Stored entries:
◇ ◇ ◇ ◇ ◇

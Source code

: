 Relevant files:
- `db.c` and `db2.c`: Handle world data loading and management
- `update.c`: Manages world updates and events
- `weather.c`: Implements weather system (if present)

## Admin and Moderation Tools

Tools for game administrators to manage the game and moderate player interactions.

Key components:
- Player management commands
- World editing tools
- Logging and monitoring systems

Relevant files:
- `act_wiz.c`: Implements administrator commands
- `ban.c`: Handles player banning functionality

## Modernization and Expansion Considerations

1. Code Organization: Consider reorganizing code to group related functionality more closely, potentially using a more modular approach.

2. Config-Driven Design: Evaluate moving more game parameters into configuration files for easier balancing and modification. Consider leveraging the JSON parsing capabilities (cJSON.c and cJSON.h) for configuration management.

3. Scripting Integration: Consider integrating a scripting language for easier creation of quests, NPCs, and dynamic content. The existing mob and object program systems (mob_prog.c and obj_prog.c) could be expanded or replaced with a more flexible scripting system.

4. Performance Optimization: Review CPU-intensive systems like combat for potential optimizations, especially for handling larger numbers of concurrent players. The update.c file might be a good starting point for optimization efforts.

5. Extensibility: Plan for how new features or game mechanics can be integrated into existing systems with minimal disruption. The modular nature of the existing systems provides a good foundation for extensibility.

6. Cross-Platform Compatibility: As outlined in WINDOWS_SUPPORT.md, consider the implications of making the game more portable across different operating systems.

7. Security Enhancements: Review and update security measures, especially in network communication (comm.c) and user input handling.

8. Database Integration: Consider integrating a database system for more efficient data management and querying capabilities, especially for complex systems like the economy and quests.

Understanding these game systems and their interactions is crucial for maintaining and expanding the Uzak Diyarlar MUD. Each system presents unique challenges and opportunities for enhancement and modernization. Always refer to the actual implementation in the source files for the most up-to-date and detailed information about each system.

◇ ◇ ◇ ◇ ◇

**PROBLEM DETAILS:**
Starting with the line above that holds "## Admin and Moderation Tools" and stopping with the line that holds "2. Config-Driven Design: Evaluate", reproduce each line exactly, omitting all other lines.

**SOLVED PROBLEM:**
## Admin and Moderation Tools

Tools for game administrators to manage the game and moderate player interactions.

Key components:
- Player management commands
- World editing tools
- Logging and monitoring systems

Relevant files:
- `act_wiz.c`: Implements administrator commands
- `ban.c`: Handles player banning functionality

## Modernization and Expansion Considerations

1. Code Organization: Consider reorganizing code to group related functionality more closely, potentially using a more modular approach.

2. Config-Driven Design: Evaluate moving more game parameters into configuration files for easier balancing and modification. Consider leveraging the JSON parsing capabilities (cJSON.c and cJSON.h) for configuration management.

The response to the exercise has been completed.